■ WHAT YOU SHOULD DO:
Every line in the entries that holds "hémorroïdes" should be identified and copied.

BEGIN

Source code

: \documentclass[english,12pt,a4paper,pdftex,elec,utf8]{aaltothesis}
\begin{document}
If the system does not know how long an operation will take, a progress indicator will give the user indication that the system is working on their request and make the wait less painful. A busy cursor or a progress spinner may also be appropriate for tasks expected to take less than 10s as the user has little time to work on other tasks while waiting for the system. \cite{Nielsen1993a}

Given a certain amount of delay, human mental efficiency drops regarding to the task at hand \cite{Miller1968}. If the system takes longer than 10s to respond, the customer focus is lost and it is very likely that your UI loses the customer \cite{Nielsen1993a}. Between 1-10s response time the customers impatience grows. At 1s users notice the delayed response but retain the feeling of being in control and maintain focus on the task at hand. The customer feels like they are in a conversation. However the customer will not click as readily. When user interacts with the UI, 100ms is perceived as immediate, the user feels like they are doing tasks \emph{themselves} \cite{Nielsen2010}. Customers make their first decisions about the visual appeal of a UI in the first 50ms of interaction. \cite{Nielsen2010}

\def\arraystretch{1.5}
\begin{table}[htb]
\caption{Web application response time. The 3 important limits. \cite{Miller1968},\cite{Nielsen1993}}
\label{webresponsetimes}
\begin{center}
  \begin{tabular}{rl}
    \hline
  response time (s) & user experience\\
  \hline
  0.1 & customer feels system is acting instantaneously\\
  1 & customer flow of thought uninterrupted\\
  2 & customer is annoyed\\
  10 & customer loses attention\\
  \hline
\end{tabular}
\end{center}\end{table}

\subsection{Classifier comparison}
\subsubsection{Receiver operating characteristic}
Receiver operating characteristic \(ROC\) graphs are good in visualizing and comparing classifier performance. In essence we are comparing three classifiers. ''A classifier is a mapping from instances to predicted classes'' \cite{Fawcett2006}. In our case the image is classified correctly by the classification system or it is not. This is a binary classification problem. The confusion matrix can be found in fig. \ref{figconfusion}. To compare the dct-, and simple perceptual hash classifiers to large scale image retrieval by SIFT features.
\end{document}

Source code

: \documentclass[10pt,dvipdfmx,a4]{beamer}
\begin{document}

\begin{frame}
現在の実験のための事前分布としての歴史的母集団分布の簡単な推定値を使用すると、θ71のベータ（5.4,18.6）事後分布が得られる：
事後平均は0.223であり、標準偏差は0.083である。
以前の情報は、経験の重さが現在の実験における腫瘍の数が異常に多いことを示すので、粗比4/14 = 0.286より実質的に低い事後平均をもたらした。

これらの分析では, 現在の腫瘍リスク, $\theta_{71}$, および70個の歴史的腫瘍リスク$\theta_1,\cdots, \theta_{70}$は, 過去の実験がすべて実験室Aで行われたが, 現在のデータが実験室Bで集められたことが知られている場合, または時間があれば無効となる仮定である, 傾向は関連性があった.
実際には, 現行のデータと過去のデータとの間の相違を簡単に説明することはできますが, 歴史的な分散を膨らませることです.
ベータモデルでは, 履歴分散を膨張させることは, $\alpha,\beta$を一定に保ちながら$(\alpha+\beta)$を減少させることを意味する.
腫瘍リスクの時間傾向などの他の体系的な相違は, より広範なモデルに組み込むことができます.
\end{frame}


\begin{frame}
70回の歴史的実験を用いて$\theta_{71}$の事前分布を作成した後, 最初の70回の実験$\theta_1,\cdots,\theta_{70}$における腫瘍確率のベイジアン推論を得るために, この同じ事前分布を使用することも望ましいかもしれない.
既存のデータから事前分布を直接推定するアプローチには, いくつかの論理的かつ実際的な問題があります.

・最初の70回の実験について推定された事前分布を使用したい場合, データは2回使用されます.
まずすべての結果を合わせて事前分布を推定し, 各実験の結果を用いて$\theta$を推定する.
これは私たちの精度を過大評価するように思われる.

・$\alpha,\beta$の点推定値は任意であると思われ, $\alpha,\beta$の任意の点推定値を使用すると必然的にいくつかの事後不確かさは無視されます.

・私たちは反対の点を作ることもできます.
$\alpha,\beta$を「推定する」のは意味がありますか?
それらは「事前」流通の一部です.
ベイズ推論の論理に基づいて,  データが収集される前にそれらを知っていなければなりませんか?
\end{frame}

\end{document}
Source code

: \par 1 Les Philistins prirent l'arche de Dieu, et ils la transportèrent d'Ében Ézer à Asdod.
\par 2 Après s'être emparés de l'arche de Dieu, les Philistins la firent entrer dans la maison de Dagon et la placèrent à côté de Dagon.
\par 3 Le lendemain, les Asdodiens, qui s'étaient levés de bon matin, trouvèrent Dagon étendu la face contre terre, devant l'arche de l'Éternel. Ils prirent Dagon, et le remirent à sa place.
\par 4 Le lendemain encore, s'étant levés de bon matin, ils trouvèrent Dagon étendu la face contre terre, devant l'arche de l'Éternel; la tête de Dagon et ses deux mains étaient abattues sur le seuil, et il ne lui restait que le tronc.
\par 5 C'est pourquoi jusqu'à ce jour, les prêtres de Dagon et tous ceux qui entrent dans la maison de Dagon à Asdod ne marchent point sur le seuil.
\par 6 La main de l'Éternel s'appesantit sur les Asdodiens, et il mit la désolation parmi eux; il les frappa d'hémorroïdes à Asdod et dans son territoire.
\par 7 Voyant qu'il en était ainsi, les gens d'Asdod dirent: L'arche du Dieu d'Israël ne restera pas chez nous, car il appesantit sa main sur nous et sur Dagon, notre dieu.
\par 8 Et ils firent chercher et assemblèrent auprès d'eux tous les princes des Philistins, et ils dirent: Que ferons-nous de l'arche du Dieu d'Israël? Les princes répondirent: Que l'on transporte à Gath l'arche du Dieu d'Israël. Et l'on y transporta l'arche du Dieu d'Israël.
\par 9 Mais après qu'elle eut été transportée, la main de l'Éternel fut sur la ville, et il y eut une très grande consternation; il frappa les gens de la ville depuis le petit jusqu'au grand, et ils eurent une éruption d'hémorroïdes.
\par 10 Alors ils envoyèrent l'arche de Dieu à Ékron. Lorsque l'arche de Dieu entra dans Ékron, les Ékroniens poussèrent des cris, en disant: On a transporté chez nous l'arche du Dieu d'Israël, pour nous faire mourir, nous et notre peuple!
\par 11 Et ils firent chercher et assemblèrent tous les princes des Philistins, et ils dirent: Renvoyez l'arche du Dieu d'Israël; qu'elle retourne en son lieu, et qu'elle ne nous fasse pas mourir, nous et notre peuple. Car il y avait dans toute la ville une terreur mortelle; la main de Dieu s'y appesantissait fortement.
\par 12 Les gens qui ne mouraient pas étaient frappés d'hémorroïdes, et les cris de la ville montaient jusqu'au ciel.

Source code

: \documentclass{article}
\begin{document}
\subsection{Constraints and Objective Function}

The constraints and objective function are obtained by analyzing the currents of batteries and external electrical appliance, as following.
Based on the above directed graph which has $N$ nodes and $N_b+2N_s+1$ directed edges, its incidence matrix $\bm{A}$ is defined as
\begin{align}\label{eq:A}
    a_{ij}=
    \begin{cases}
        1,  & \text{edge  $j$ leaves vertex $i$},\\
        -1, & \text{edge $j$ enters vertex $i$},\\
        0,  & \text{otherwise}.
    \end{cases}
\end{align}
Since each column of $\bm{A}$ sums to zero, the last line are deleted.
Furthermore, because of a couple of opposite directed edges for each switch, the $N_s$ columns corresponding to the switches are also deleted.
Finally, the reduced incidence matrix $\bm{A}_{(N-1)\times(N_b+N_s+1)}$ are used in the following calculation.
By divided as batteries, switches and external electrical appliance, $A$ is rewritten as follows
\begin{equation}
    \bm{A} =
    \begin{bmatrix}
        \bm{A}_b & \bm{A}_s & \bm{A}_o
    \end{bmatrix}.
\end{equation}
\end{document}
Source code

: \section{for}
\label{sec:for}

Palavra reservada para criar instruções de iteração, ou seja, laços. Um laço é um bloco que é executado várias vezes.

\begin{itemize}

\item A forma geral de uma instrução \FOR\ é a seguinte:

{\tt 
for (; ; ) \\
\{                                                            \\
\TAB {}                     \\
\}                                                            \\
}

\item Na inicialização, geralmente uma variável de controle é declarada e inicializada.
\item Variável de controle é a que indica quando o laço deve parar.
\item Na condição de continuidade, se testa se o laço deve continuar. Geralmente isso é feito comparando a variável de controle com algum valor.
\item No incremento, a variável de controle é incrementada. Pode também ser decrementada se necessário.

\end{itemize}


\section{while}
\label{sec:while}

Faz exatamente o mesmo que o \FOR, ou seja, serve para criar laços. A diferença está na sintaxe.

END

■ RESULT:
\par 6 La main de l'Éternel s'appesantit sur les Asdodiens, et il mit la désolation parmi eux; il les frappa d'hémorroïdes à Asdod et dans son territoire.
\par 9 Mais après qu'elle eut été transportée, la main de l'Éternel fut sur la ville, et il y eut une très grande consternation; il frappa les gens de la ville depuis le petit jusqu'au grand, et ils eurent une éruption d'hémorroïdes.
\par 12 Les gens qui ne mouraient pas étaient frappés d'hémorroïdes, et les cris de la ville montaient jusqu'au ciel.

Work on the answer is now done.